La suite du Tour d’Italie
En 1967, son ancien entraîneur à Padova le veut absolument pour sa nouvelle formation. De retour en Lombardie après un premier passage de 1961 à 1963, Nereo Rocco veut apporter l’expérience de Hamrin (33 ans) dans son groupe. Avec des joueurs comme Fabio Cudicini (père) dans les buts, Karl-Heinz Schnellinger en défense, Giovanni Trapattoni et Gianni Rivera au milieu, Pierino Prati et Angelo Benedicto Sormani en attaque, l’équipe est talentueuse dans toutes les lignes. Le succès est rapidement au rendez-vous avec le Scudetto, la Coupe des vainqueurs de coupe en 1968 et la Coupe des champions en 1969. Kurre se distingue lors des victoires européennes avec un doublé en finale contre Hambourg en 1968 et un but important en demi-finale aller contre le tenant du titre de la C1 Manchester United en 1969.

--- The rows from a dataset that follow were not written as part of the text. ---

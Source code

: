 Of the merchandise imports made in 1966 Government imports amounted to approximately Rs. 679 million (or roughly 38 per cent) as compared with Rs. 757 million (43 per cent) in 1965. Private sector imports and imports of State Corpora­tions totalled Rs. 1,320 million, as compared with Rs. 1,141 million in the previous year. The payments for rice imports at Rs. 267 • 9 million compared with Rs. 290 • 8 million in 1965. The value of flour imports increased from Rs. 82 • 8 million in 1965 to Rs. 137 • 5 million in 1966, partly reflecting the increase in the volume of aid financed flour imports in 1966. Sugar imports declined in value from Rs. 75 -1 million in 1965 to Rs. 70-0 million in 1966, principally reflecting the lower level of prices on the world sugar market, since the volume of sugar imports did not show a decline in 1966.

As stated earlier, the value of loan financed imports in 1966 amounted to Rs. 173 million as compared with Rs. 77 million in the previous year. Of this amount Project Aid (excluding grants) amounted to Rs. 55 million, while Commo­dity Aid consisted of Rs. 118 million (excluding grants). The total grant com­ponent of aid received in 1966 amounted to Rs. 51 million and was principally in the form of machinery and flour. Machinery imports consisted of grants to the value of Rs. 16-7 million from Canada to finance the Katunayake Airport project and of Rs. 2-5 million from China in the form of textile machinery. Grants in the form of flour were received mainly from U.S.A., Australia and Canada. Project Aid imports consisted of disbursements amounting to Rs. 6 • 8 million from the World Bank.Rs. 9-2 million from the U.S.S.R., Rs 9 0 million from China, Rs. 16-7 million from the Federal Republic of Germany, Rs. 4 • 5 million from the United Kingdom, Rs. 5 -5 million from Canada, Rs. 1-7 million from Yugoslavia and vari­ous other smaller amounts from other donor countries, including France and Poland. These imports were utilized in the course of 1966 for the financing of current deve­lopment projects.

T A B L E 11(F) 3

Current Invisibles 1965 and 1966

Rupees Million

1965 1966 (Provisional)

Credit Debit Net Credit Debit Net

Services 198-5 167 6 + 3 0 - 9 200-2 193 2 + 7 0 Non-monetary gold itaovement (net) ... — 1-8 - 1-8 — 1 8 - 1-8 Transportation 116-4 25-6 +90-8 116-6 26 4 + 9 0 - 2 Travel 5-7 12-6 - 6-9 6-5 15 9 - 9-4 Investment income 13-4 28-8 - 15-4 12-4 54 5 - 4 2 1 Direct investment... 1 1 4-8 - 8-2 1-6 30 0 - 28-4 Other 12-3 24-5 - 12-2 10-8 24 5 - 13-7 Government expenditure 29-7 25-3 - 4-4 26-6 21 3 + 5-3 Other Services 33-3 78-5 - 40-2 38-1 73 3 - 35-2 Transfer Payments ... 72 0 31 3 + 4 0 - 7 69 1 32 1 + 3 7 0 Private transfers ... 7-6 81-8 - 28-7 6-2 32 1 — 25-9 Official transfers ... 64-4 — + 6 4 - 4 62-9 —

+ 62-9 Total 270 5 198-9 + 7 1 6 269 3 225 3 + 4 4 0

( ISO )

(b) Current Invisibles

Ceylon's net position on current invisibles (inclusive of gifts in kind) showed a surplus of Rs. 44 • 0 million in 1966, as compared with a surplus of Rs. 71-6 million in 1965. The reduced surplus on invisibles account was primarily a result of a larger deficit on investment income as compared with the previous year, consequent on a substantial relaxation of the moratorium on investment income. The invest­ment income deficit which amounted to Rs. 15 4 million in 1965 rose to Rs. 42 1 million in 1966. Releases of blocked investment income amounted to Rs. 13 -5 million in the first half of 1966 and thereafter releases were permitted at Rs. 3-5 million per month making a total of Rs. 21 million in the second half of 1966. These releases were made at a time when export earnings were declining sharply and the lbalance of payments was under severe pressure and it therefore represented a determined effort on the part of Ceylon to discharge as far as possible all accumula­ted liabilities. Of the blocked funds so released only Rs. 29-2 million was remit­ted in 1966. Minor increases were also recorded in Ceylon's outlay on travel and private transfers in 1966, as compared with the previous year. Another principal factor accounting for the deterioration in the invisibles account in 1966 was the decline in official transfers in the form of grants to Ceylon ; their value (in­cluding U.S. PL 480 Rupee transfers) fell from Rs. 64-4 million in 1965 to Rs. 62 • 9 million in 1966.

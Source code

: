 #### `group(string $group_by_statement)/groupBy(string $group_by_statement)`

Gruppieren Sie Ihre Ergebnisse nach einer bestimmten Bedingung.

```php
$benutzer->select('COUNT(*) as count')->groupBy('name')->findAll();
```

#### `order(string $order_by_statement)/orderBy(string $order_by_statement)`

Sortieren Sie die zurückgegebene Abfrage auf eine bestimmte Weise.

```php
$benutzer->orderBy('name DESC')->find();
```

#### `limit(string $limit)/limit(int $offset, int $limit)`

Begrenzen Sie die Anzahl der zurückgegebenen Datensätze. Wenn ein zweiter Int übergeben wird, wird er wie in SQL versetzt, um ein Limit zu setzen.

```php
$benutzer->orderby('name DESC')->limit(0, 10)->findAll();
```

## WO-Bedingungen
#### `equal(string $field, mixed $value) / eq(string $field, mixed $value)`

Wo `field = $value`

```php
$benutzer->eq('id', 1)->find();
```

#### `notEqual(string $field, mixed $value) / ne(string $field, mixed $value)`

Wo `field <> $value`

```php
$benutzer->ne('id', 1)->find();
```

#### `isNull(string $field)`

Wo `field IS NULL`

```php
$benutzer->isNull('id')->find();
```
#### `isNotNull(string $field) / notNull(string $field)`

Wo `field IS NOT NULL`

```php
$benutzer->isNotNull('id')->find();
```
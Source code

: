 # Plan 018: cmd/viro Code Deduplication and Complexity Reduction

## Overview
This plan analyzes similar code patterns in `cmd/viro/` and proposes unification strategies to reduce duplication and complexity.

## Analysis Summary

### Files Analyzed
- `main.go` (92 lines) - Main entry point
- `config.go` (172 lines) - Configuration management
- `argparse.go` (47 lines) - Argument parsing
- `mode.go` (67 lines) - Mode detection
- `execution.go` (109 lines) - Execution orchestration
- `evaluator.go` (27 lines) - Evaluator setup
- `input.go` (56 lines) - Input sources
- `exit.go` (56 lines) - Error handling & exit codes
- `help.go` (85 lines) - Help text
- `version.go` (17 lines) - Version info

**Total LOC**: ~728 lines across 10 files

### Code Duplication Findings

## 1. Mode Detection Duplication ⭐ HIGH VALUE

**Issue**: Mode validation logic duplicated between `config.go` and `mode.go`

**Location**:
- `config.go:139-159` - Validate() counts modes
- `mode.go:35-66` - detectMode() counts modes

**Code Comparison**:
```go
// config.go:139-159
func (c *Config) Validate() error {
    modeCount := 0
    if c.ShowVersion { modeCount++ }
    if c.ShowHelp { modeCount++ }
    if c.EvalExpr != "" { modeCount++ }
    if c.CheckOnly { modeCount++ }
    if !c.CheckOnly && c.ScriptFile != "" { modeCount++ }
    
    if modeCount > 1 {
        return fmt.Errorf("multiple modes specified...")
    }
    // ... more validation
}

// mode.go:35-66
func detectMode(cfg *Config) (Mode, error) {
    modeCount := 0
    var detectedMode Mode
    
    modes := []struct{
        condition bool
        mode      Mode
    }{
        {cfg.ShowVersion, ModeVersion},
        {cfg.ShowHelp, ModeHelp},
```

« Je ne m’attendais pas à cela. J’avais 32 ans. Et en deux ans, j’ai tout gagné : la Coupe des vainqueurs de coupe, le Scudetto et l’année suivante la Coupe des champions. » – Kurt Hamrin
D’ailleurs, le Suédois est plus utilisé dans la compétition continentale que nationale (6 matchs sur 7 en C1 et 13 matchs sur 30 en Serie A). Hamrin quitte le Milan sur ce triomphe prestigieux pour poursuivre son Tour d’Italie. Après le Piémont, la Vénétie, la Toscane et la Lombardie, le voilà en Campanie. A 35 ans, désormais vétéran, il s’engage avec le Napoli. Au pied du Vésuve, avec les Partenopei, où évoluent également Dino Zoff et José Altafini (surnommé Mazzola pour sa ressemblance avec le mythique capitaine du Grande Torino et père de Sandro, bandiera de l’Inter), le Suédois joue peu pour sa première saison. Sa participation à l’édition 1970/71 est plus importante. Il en profite pour inscrire ses deux derniers buts dans le championnat italien.
Avec un total de 190 réalisations, Kurre est le huitième marqueur de l’histoire de la Serie A et le deuxième suédois, seulement devancé par son compatriote Gunnar Nordahl (225). Le tout sans n’avoir jamais été Capocannoniere. Hamrin termine sa carrière professionnelle au Napoli. Mais il rechausse les crampons en Suède sous le maillot de l’IFK Stockholm. Le président du club amateur lui propose un accord avec comme rémunération un pourcentage sur les recettes des matchs auxquels Kurt participe. L’expérience ne dure que le temps d’une dizaine de rencontres pour un total de cinq buts. Soit un ratio de 50 %. Pas mal pour un retraité.
Après carrière
Kurt Hamrin prend en main la direction de Pro Vercelli en remplacement de Raffaele Cuscela. L’équipe piémontaise possède un solide palmarès avec sept Scudetti (1908, 1909, 1911, 1912, 1913, 1921 et 1922). Et le célèbre attaquant italien Silvio Piola y a fait ses débuts. Le stade porte même son nom en hommage à son immense carrière. De novembre 1971 à janvier 1972, Hamrin dirige donc brièvement (15 journées) les Bianchi en Serie C. Mais faute de résultats, il est évincé au profit de Sergio Bellomo. Il s’agit de son unique expérience de manager.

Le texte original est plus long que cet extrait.